Kenny G, the poodle-haired smooth jazz saxophonist, has seriously jeopardized his status as the most popular closing act no one in China has heard of by joining in democracy protests in Hong Kong.
Up until today, Kenny G was almost certainly the most listened-to Western artiste in the whole of China. This is because, for well over a decade, his sultry easy-listening jazz anthem Closing Time has become the equivalent of clocking off siren for office workers across the land.
Few Chinese know Kenny G’s name. Even fewer know that it stands for Kenneth Gorelick. But almost everyone knows that tune.
Everywhere from bars, train stations and shopping malls to gyms and golf courses, Kenny G’s silken parping is used as a signal that the day is over and that it’s time to go home.

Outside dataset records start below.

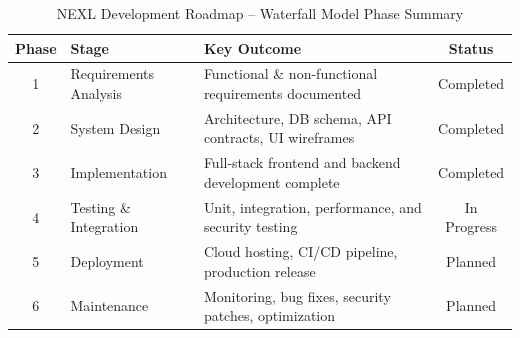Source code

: \begin{table}[H]
\centering
\renewcommand{\arraystretch}{1.4}
\begin{tabular}{|c|l|l|c|}
\hline
\textbf{Phase} & \textbf{Stage} & \textbf{Key Outcome} & \textbf{Status} \\
\hline
1 & Requirements Analysis  & Functional \& non-functional requirements documented    & Completed   \\
2 & System Design          & Architecture, DB schema, API contracts, UI wireframes   & Completed   \\
3 & Implementation         & Full-stack frontend and backend development complete     & Completed   \\
4 & Testing \& Integration & Unit, integration, performance, and security testing     & In Progress \\
5 & Deployment             & Cloud hosting, CI/CD pipeline, production release        & Planned     \\
6 & Maintenance            & Monitoring, bug fixes, security patches, optimization    & Planned     \\
\hline
\end{tabular}
\caption{NEXL Development Roadmap -- Waterfall Model Phase Summary}
\label{tab:waterfall-phases}
\end{table}
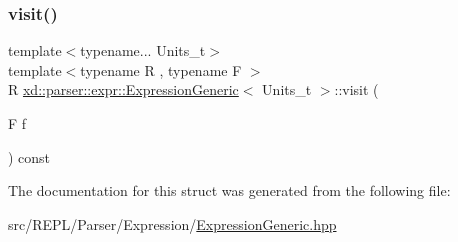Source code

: \mbox{\label{structxd_1_1parser_1_1expr_1_1_expression_generic_aaefa9e6adab7a545be4056068ffc0db3}} 
\subsubsection{\texorpdfstring{visit()}{visit()}\hspace{0.1cm}{\footnotesize\ttfamily [2/2]}}
{\footnotesize\ttfamily template$<$typename... Units\+\_\+t$>$ \\
template$<$typename R , typename F $>$ \\
R \mbox{\hyperlink{structxd_1_1parser_1_1expr_1_1_expression_generic}{xd\+::parser\+::expr\+::\+Expression\+Generic}}$<$ Units\+\_\+t $>$\+::visit (\begin{DoxyParamCaption}\item[{F}]{f }\end{DoxyParamCaption}) const\hspace{0.3cm}{\ttfamily [inline]}}



The documentation for this struct was generated from the following file\+:\begin{DoxyCompactItemize}
\item 
src/\+R\+E\+P\+L/\+Parser/\+Expression/\mbox{\hyperlink{_expression_generic_8hpp}{Expression\+Generic.\+hpp}}\end{DoxyCompactItemize}
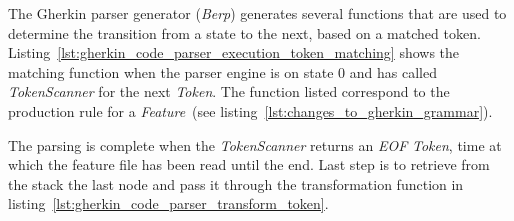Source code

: \documentclass[dissertation,final]{softeng}
\begin{document}
The Gherkin parser generator (\emph{Berp}) generates several functions that are used to determine the transition from a state to the next, based on a matched token. Listing~\ref{lst:gherkin_code_parser_execution_token_matching} shows the matching function when the parser engine is on state $0$ and has called \emph{TokenScanner} for the next \emph{Token}. The function listed correspond to the production rule for a \emph{Feature}~(see listing~\ref{lst:changes_to_gherkin_grammar}).

The parsing is complete when the \emph{TokenScanner} returns an \emph{EOF} \emph{Token}, time at which the feature file has been read until the end. Last step is to retrieve from the stack the last node and pass it through the transformation function in listing~\ref{lst:gherkin_code_parser_transform_token}.
\end{document}
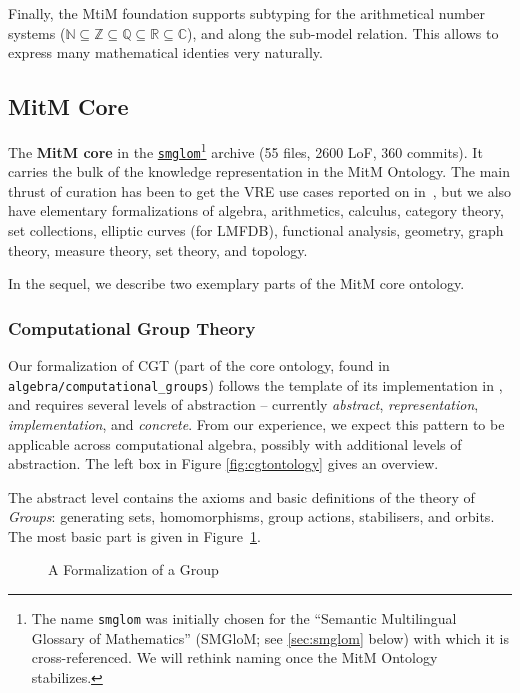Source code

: Finally, the MtiM foundation supports subtyping for the arithmetical number systems ($\mathbb{N}\subseteq\mathbb{Z}\subseteq\mathbb{Q}\subseteq\mathbb{R}\subseteq\mathbb{C}$), and along the sub-model relation.
This allows to express many mathematical identies very naturally.


\subsection{MitM Core}

The \textbf{MitM core} in the \href{https://gl.mathhub.info/MitM/smglom}{\texttt{smglom}}\footnote{The name \texttt{smglom} was initially chosen for the ``Semantic Multilingual Glossary of Mathematics'' (SMGloM; see \ref{sec:smglom} below) with which it is cross-referenced. We will rethink naming once the MitM Ontology stabilizes.}  archive (55 files, 2600 LoF, 360 commits).
It carries the bulk of the knowledge representation in the MitM Ontology.
The main thrust of curation has been to get the VRE use cases reported on in~\cite{ODK-D6.5}, but we also have elementary formalizations of algebra, arithmetics, calculus, category theory, set collections, elliptic curves (for LMFDB), functional analysis, geometry, graph theory, measure theory, set theory, and topology.

In the sequel, we describe two exemplary parts of the MitM core ontology.

\subsubsection{Computational Group Theory}
Our formalization of CGT (part of the core ontology, found in \texttt{algebra/computational\_groups}) follows the template of its implementation in \GAP, and requires several levels of abstraction -- currently \emph{abstract}, \emph{representation}, \emph{implementation}, and \emph{concrete}. From our experience, we expect this pattern to be applicable across computational algebra, possibly with additional levels of abstraction. 
The left box in Figure \ref{fig:cgtontology} gives an overview.

The abstract level contains the axioms and basic definitions of the theory of \emph{Groups}: generating sets, homomorphisms, group actions, stabilisers, and orbits.
The most basic part is given in Figure~\ref{fig:mitm1}. 
\begin{figure}[ht]\centering
  \caption{A Formalization of a Group}\label{fig:mitm1}
\end{figure}

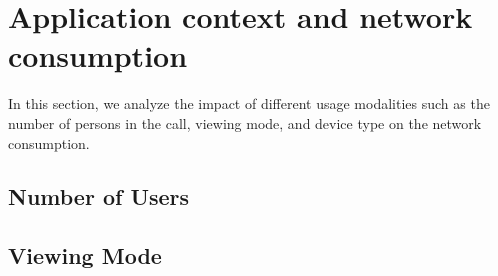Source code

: \section{Application context and network consumption}\label{sec:usage_modality}
In this section, we analyze the impact of different usage modalities such as the number of persons in the call, viewing mode, and device type on the network consumption. 
\subsection{Number of Users}
\subsection{Viewing Mode}

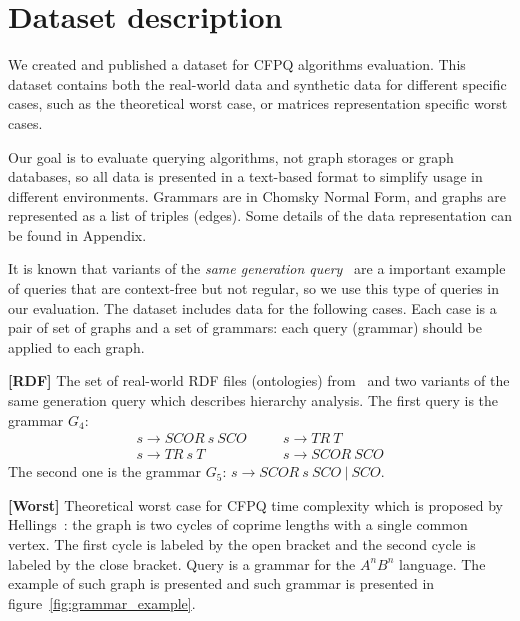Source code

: \section{Dataset description}

We created and published a dataset for CFPQ algorithms evaluation.
This dataset contains both the real-world data and synthetic data for different specific cases, such as the theoretical worst case, or matrices representation specific worst cases.

Our goal is to evaluate querying algorithms, not graph storages or graph databases, so all data is presented in a text-based format to simplify usage in different environments.
Grammars are in Chomsky Normal Form, and graphs are represented as a list of triples (edges).
Some details of the data representation can be found in Appendix.

It is known that variants of the \textit{same generation query}~\cite{FndDB} are a important example of queries that are context-free but not regular, so we use this type of queries in our evaluation.
The dataset includes data for the following cases.
Each case is a pair of set of graphs and a set of grammars: each query (grammar) should be applied to each graph.

\textbf{[RDF]} The set of real-world RDF files (ontologies) from~\cite{RDF} and two variants of the same generation query which describes hierarchy analysis.
The first query is the grammar $G_4$:
\[
 \begin{array}{lcl}
   s  \rightarrow \textit{SCOR} \ s \ \textit{SCO}   & \quad & s  \rightarrow \textit{TR} \ \textit{T}     \\
   s  \rightarrow  \textit{TR}  \ s \ \textit{T}     & \quad & s  \rightarrow \textit{SCOR} \ \textit{SCO}

 \end{array}
 \]
The second one is the grammar $G_5$: $s \rightarrow \textit{SCOR} \ s \ \textit{SCO} \ | \  \textit{SCO}$.

\textbf{[Worst]} Theoretical worst case for CFPQ time complexity which is proposed by Hellings~\cite{hellingsPathQuerying}: the graph is two cycles of coprime lengths with a single common vertex.
The first cycle is labeled by the open bracket and the second cycle is labeled by the close bracket.
Query is a grammar for the $A^nB^n$ language.
The example of such graph is presented and such grammar is presented in figure~\ref{fig:grammar_example}.

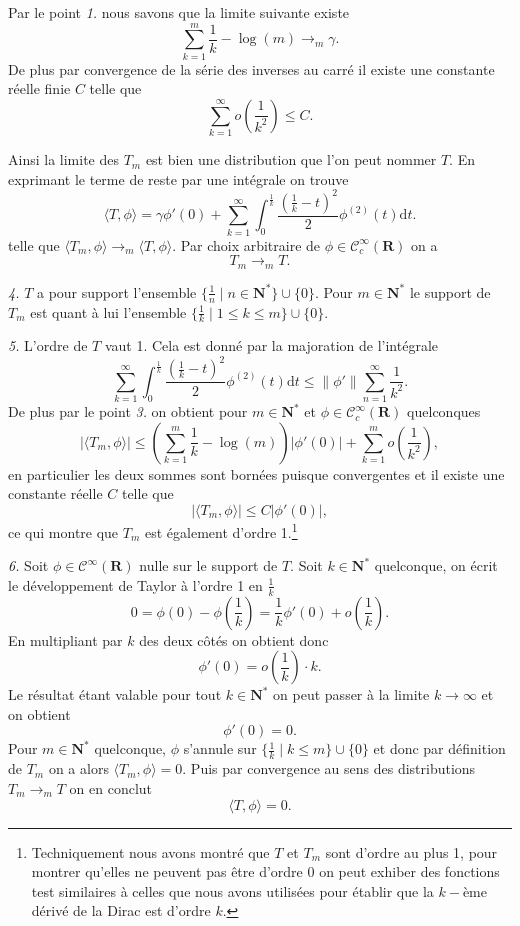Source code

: \documentclass[12pt]{article}
\newcommand{\R}{\mathbf{R}}
\newcommand{\N}{\mathbf{N}}
\newcommand{\de}{\mathrm{d}}
\begin{document}
Par le point \textit{1.} nous savons que la limite suivante existe \[
\sum_{k=1}^{m}\frac{1}{k} - \log(m) \to_{m} \gamma
.\] De plus par convergence de la série des inverses au carré il existe une constante réelle finie $C$ telle que \[
\sum_{k=1}^{\infty} o(\frac{1}{k^{2}}) \le C 
.\]

Ainsi la limite des $T_{m}$ est bien une distribution que l'on peut nommer $T$. En exprimant le terme de reste par une intégrale on trouve 
\[
        \boxed{\langle T, \phi \rangle = \gamma\phi'(0) + \sum_{k=1}^{\infty} \int_{0}^{\frac{1}{k}}\frac{(\frac{1}{k}-t)^{2}}{2}\phi^{(2)}(t)\de t.}
\] 
 telle que $\langle T_{m}, \phi \rangle \to_{m} \langle T, \phi \rangle$. Par choix arbitraire de $\phi \in \mathcal{C}^{\infty}_{c}(\R)$ on a \[
T_{m} \to_{m} T
.\] 

\bigskip

\textit{4.} $T$ a pour support l'ensemble $\{\frac{1}{n} \;|\; n \in \N^{*}\} \cup \{0\} $. Pour $m \in \N^{*}$ le support de $T_{m}$ est quant à lui l'ensemble $\{\frac{1}{k} \;|\; 1\le k \le m\} \cup \{0\}$. 
\medskip

\textit{5.} L'ordre de $T$ vaut 1. Cela est donné par la majoration de l'intégrale \[
        \boxed{\sum_{k=1}^{\infty} \int_{0}^{\frac{1}{k}}\frac{(\frac{1}{k}-t)^{2}}{2}\phi^{(2)}(t)\de t \le \|\phi'\|\sum_{n=1}^{\infty} \frac{1}{k^{2}}.} 
\]  De plus par le point \textit{3.} on obtient pour $m \in \N^{*}$ et $\phi \in \mathcal{C}_{c}^{\infty}(\R)$ quelconques \[
|\langle T_{m}, \phi \rangle| \le (\sum_{k=1}^{m} \frac{1}{k} - \log(m))|\phi'(0)| + \sum_{k=1}^{m} o(\frac{1}{k^{2}})
,\] en particulier les deux sommes sont bornées puisque convergentes et il existe une constante réelle $C$ telle que \[
\boxed{|\langle T_{m}, \phi \rangle| \le C|\phi'(0)|,}
\] ce qui montre que $T_{m}$ est également d'ordre 1.\footnote{Techniquement nous avons montré que $T$ et $T_{m}$ sont d'ordre au plus 1, pour montrer qu'elles ne peuvent pas être d'ordre 0 on peut exhiber des fonctions test similaires à celles que nous avons utilisées pour établir que la $k-$ème dérivé de la Dirac est d'ordre $k$.} 

\bigskip

\textit{6.} Soit $\phi \in \mathcal{C}^{\infty}(\R)$ nulle sur le support de $T$. Soit $k \in \N^{*}$ quelconque, on écrit le développement de Taylor à l'ordre 1 en $\frac{1}{k}$
\[
        0 = \phi(0) - \phi(\frac{1}{k}) = \frac{1}{k}\phi'(0) + o(\frac{1}{k})
.\] En multipliant par $k$ des deux côtés on obtient donc  \[
\phi'(0) = o(\frac{1}{k})\cdot k
.\] Le résultat étant valable pour tout $k \in \N^{*}$ on peut passer à la limite $k \to \infty$ et on obtient  \[
\phi'(0) = 0
.\] Pour $m \in \N^{*}$ quelconque, $\phi$ s'annule sur $\{\frac{1}{k} \;|\; k \le m\} \cup \{0\}$ et donc par définition de $T_{m}$ on a alors $\langle T_{m}, \phi \rangle = 0$. Puis par convergence au sens des distributions $T_{m} \to_{m} T$ on en conclut \[
\boxed{\langle T, \phi \rangle = 0.}
\]  
\end{document}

So elevated is the Chinese threshold for aural torture that according to a New York Times report earlier this year, Closing Time was played on a loop for over an hour and a half one Saturday afternoon at Beijing’s Panjiayuan Antiques Market. According to the market’s manager, this has been standard practice since 2000.
Kenny G himself reports having heard the song in Tiananmen Square, Shanghai, a golf course and a “restroom in the middle of nowhere,” says Rolling Stone. It also accounts for four of the top ten videos played on China’s video-sharing site Youku.
But now all this agony may be brought to a sudden end as a result of Kenny G’s unlikely venture into political activism.
In true Kenny G style, he tried to keep things bland and inoffensive when he posed for photographs at the pro-democracy protests in Hong Kong and tweeted: “In Hong Kong at the sight of the demonstration. I wish everyone a peaceful and positive conclusion to this situation.” [The spelling of “site” is all Kenny’s own]
However, this was enough to infuriate the Chinese authorities and may lead to a furious backlash from the Chinese people.
China’s foreign ministry spokeswoman Hua Chunying said at a press conference: “Kenny G’s musical works are widely popular in China, but China’s position on the illegal Occupy Central activities in Hong Kong is very clear. We hope that foreign governments and individuals speak and act cautiously and not support the Occupy Central and other illegal activities in any form.”
According to the South China Morning Post several Chinese and Taiwanese musicians and actors who have supported the protests have faced widespread criticism on social media, with calls for them to be blacklisted from working in China.
The Chinese may not be yet aware of it but after twenty or more years of prolonged sax torture, they may be about to experience the greatest liberation from cruel and unusual suffering since the end of the Cultural Revolution.